[What is required]: Reproduce the listing that follows character for character, excluding its pictures.

+++ Data for review

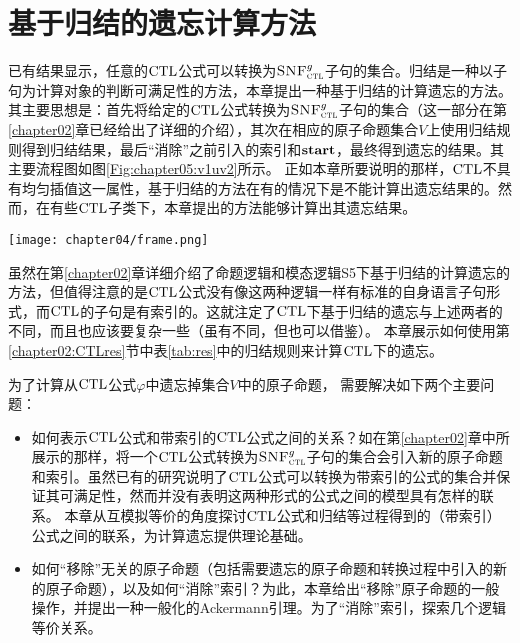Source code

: \section{基于归结的遗忘计算方法}
\label{chapter05:sec:resolution}
	已有结果显示，任意的$\textrm{CTL}$公式可以转换为${\textsc{SNF}_{\textsc{ctl}}^g}$子句的集合。归结是一种以子句为计算对象的判断可满足性的方法，本章提出一种基于归结的计算遗忘的方法。
	其主要思想是：首先将给定的$\textrm{CTL}$公式转换为${\textsc{SNF}_{\textsc{ctl}}^g}$子句的集合（这一部分在第\ref{chapter02}章已经给出了详细的介绍），其次在相应的原子命题集合$V$上使用归结规则得到归结结果，最后“消除”之前引入的索引和$\textbf{start}$，最终得到遗忘的结果。其主要流程图如图\ref{Fig:chapter05:v1uv2}所示。
	正如本章所要说明的那样，$\textrm{CTL}$不具有均匀插值这一属性，基于归结的方法在有的情况下是不能计算出遗忘结果的。然而，在有些$\textrm{CTL}$子类下，本章提出的方法能够计算出其遗忘结果。
\begin{figure*}[!htb]
	\centering
	\texttt{[image: chapter04/frame.png]}\\
	\caption{基于归结的遗忘的主要流程图}
	\label{Fig:chapter05:v1uv2}
\end{figure*}

虽然在第\ref{chapter02}章详细介绍了命题逻辑和模态逻辑S5下基于归结的计算遗忘的方法，但值得注意的是$\textrm{CTL}$公式没有像这两种逻辑一样有标准的自身语言子句形式，而$\textrm{CTL}$的子句是有索引的。这就注定了$\textrm{CTL}$下基于归结的遗忘与上述两者的不同，而且也应该要复杂一些（虽有不同，但也可以借鉴）。
本章展示如何使用第\ref{chapter02:CTLres}节中表\ref{tab:res}中的归结规则来计算$\textrm{CTL}$下的遗忘。


为了计算从$\textrm{CTL}$公式$\varphi$中遗忘掉集合$V$中的原子命题，
需要解决如下两个主要问题：
\begin{itemize}
	\item[(1)] 如何表示$\textrm{CTL}$公式和带索引的$\textrm{CTL}$公式之间的关系？如在第\ref{chapter02}章中所展示的那样，将一个$\textrm{CTL}$公式转换为${\textsc{SNF}_{\textsc{ctl}}^g}$子句的集合会引入新的原子命题和索引。虽然已有的研究说明了$\textrm{CTL}$公式可以转换为带索引的公式的集合并保证其可满足性，然而并没有表明这两种形式的公式之间的模型具有怎样的联系。
	本章从互模拟等价的角度探讨$\textrm{CTL}$公式和归结等过程得到的（带索引）公式之间的联系，为计算遗忘提供理论基础。
	\item[(2)] 如何“移除”无关的原子命题（包括需要遗忘的原子命题和转换过程中引入的新的原子命题），以及如何“消除”索引？为此，本章给出“移除”原子命题的一般操作，并提出一种一般化的Ackermann引理。为了“消除”索引，探索几个逻辑等价关系。%
\end{itemize}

++++++

[Task answer]:
Source code

: \section{基于归结的遗忘计算方法}
\label{chapter05:sec:resolution}
	已有结果显示，任意的$\textrm{CTL}$公式可以转换为${\textsc{SNF}_{\textsc{ctl}}^g}$子句的集合。归结是一种以子句为计算对象的判断可满足性的方法，本章提出一种基于归结的计算遗忘的方法。
	其主要思想是：首先将给定的$\textrm{CTL}$公式转换为${\textsc{SNF}_{\textsc{ctl}}^g}$子句的集合（这一部分在第\ref{chapter02}章已经给出了详细的介绍），其次在相应的原子命题集合$V$上使用归结规则得到归结结果，最后“消除”之前引入的索引和$\textbf{start}$，最终得到遗忘的结果。其主要流程图如图\ref{Fig:chapter05:v1uv2}所示。
	正如本章所要说明的那样，$\textrm{CTL}$不具有均匀插值这一属性，基于归结的方法在有的情况下是不能计算出遗忘结果的。然而，在有些$\textrm{CTL}$子类下，本章提出的方法能够计算出其遗忘结果。
\begin{figure*}[!htb]
	\centering
	\texttt{[image: chapter04/frame.png]}\\
	\caption{基于归结的遗忘的主要流程图}
	\label{Fig:chapter05:v1uv2}
\end{figure*}

虽然在第\ref{chapter02}章详细介绍了命题逻辑和模态逻辑S5下基于归结的计算遗忘的方法，但值得注意的是$\textrm{CTL}$公式没有像这两种逻辑一样有标准的自身语言子句形式，而$\textrm{CTL}$的子句是有索引的。这就注定了$\textrm{CTL}$下基于归结的遗忘与上述两者的不同，而且也应该要复杂一些（虽有不同，但也可以借鉴）。
本章展示如何使用第\ref{chapter02:CTLres}节中表\ref{tab:res}中的归结规则来计算$\textrm{CTL}$下的遗忘。


为了计算从$\textrm{CTL}$公式$\varphi$中遗忘掉集合$V$中的原子命题，
需要解决如下两个主要问题：
\begin{itemize}
	\item[(1)] 如何表示$\textrm{CTL}$公式和带索引的$\textrm{CTL}$公式之间的关系？如在第\ref{chapter02}章中所展示的那样，将一个$\textrm{CTL}$公式转换为${\textsc{SNF}_{\textsc{ctl}}^g}$子句的集合会引入新的原子命题和索引。虽然已有的研究说明了$\textrm{CTL}$公式可以转换为带索引的公式的集合并保证其可满足性，然而并没有表明这两种形式的公式之间的模型具有怎样的联系。
	本章从互模拟等价的角度探讨$\textrm{CTL}$公式和归结等过程得到的（带索引）公式之间的联系，为计算遗忘提供理论基础。
	\item[(2)] 如何“移除”无关的原子命题（包括需要遗忘的原子命题和转换过程中引入的新的原子命题），以及如何“消除”索引？为此，本章给出“移除”原子命题的一般操作，并提出一种一般化的Ackermann引理。为了“消除”索引，探索几个逻辑等价关系。%
\end{itemize}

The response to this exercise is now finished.